— Exercise —
Set all of the entries down again precisely as they are written.

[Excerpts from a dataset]

================

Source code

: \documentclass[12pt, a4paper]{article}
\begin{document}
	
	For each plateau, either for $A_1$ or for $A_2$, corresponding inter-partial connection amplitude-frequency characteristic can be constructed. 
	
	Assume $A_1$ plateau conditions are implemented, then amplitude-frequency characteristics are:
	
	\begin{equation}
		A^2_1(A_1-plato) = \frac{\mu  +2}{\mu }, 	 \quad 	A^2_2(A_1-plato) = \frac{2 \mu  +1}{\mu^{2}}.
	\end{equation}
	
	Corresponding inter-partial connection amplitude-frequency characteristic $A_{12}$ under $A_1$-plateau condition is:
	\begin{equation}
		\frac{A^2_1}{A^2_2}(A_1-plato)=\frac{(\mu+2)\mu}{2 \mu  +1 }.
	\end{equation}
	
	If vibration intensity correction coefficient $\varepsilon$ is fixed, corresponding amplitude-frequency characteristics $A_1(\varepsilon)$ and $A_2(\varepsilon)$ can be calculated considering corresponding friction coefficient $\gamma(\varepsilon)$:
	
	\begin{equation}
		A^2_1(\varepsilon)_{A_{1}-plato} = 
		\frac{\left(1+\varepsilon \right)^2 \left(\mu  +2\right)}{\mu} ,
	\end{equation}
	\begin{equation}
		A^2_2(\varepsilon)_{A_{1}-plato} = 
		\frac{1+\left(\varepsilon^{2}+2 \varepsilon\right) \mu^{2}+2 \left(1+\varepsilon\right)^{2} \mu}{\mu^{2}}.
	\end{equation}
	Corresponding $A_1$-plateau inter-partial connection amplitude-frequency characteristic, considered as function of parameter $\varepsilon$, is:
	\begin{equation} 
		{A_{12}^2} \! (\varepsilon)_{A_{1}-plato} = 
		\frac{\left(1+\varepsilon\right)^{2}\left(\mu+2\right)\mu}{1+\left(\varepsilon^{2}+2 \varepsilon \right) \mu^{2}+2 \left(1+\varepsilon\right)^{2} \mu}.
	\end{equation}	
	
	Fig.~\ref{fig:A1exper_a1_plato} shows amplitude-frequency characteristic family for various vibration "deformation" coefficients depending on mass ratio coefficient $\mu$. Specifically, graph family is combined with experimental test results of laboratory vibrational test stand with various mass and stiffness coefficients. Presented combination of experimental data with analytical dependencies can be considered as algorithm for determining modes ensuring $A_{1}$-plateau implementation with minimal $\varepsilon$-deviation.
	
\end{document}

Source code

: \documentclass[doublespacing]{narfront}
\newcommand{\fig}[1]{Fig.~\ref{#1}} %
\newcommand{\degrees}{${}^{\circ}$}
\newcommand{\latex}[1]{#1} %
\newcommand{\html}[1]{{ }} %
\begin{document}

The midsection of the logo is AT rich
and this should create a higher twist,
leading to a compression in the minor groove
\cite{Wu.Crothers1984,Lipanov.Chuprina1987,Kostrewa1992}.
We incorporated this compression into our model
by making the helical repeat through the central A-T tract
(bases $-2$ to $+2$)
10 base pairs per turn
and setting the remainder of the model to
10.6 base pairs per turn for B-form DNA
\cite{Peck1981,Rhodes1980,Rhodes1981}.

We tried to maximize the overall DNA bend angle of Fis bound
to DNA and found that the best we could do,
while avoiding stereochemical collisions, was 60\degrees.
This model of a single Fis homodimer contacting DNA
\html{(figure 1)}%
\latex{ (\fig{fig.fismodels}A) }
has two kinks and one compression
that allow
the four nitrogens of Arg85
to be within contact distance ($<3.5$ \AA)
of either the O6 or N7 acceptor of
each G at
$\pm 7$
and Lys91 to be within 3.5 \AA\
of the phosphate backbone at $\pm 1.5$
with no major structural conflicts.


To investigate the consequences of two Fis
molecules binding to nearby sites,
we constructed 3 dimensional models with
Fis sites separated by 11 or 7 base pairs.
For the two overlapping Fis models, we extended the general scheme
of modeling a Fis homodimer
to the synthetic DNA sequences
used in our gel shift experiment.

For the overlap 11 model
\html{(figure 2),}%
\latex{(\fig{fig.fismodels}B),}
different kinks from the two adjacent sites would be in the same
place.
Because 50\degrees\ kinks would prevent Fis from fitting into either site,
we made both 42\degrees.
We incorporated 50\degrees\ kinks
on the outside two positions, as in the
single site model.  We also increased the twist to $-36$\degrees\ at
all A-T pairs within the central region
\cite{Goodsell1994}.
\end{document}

================

— Output —
Source code

: \documentclass[12pt, a4paper]{article}
\begin{document}
	
	For each plateau, either for $A_1$ or for $A_2$, corresponding inter-partial connection amplitude-frequency characteristic can be constructed. 
	
	Assume $A_1$ plateau conditions are implemented, then amplitude-frequency characteristics are:
	
	\begin{equation}
		A^2_1(A_1-plato) = \frac{\mu  +2}{\mu }, 	 \quad 	A^2_2(A_1-plato) = \frac{2 \mu  +1}{\mu^{2}}.
	\end{equation}
	
	Corresponding inter-partial connection amplitude-frequency characteristic $A_{12}$ under $A_1$-plateau condition is:
	\begin{equation}
		\frac{A^2_1}{A^2_2}(A_1-plato)=\frac{(\mu+2)\mu}{2 \mu  +1 }.
	\end{equation}
	
	If vibration intensity correction coefficient $\varepsilon$ is fixed, corresponding amplitude-frequency characteristics $A_1(\varepsilon)$ and $A_2(\varepsilon)$ can be calculated considering corresponding friction coefficient $\gamma(\varepsilon)$:
	
	\begin{equation}
		A^2_1(\varepsilon)_{A_{1}-plato} = 
		\frac{\left(1+\varepsilon \right)^2 \left(\mu  +2\right)}{\mu} ,
	\end{equation}
	\begin{equation}
		A^2_2(\varepsilon)_{A_{1}-plato} = 
		\frac{1+\left(\varepsilon^{2}+2 \varepsilon\right) \mu^{2}+2 \left(1+\varepsilon\right)^{2} \mu}{\mu^{2}}.
	\end{equation}
	Corresponding $A_1$-plateau inter-partial connection amplitude-frequency characteristic, considered as function of parameter $\varepsilon$, is:
	\begin{equation} 
		{A_{12}^2} \! (\varepsilon)_{A_{1}-plato} = 
		\frac{\left(1+\varepsilon\right)^{2}\left(\mu+2\right)\mu}{1+\left(\varepsilon^{2}+2 \varepsilon \right) \mu^{2}+2 \left(1+\varepsilon\right)^{2} \mu}.
	\end{equation}	
	
	Fig.~\ref{fig:A1exper_a1_plato} shows amplitude-frequency characteristic family for various vibration "deformation" coefficients depending on mass ratio coefficient $\mu$. Specifically, graph family is combined with experimental test results of laboratory vibrational test stand with various mass and stiffness coefficients. Presented combination of experimental data with analytical dependencies can be considered as algorithm for determining modes ensuring $A_{1}$-plateau implementation with minimal $\varepsilon$-deviation.
	
\end{document}

Source code

: \documentclass[doublespacing]{narfront}
\newcommand{\fig}[1]{Fig.~\ref{#1}} %
\newcommand{\degrees}{${}^{\circ}$}
\newcommand{\latex}[1]{#1} %
\newcommand{\html}[1]{{ }} %
\begin{document}

The midsection of the logo is AT rich
and this should create a higher twist,
leading to a compression in the minor groove
\cite{Wu.Crothers1984,Lipanov.Chuprina1987,Kostrewa1992}.
We incorporated this compression into our model
by making the helical repeat through the central A-T tract
(bases $-2$ to $+2$)
10 base pairs per turn
and setting the remainder of the model to
10.6 base pairs per turn for B-form DNA
\cite{Peck1981,Rhodes1980,Rhodes1981}.

We tried to maximize the overall DNA bend angle of Fis bound
to DNA and found that the best we could do,
while avoiding stereochemical collisions, was 60\degrees.
This model of a single Fis homodimer contacting DNA
\html{(figure 1)}%
\latex{ (\fig{fig.fismodels}A) }
has two kinks and one compression
that allow
the four nitrogens of Arg85
to be within contact distance ($<3.5$ \AA)
of either the O6 or N7 acceptor of
each G at
$\pm 7$
and Lys91 to be within 3.5 \AA\
of the phosphate backbone at $\pm 1.5$
with no major structural conflicts.


To investigate the consequences of two Fis
molecules binding to nearby sites,
we constructed 3 dimensional models with
Fis sites separated by 11 or 7 base pairs.
For the two overlapping Fis models, we extended the general scheme
of modeling a Fis homodimer
to the synthetic DNA sequences
used in our gel shift experiment.

For the overlap 11 model
\html{(figure 2),}%
\latex{(\fig{fig.fismodels}B),}
different kinks from the two adjacent sites would be in the same
place.
Because 50\degrees\ kinks would prevent Fis from fitting into either site,
we made both 42\degrees.
We incorporated 50\degrees\ kinks
on the outside two positions, as in the
single site model.  We also increased the twist to $-36$\degrees\ at
all A-T pairs within the central region
\cite{Goodsell1994}.
\end{document}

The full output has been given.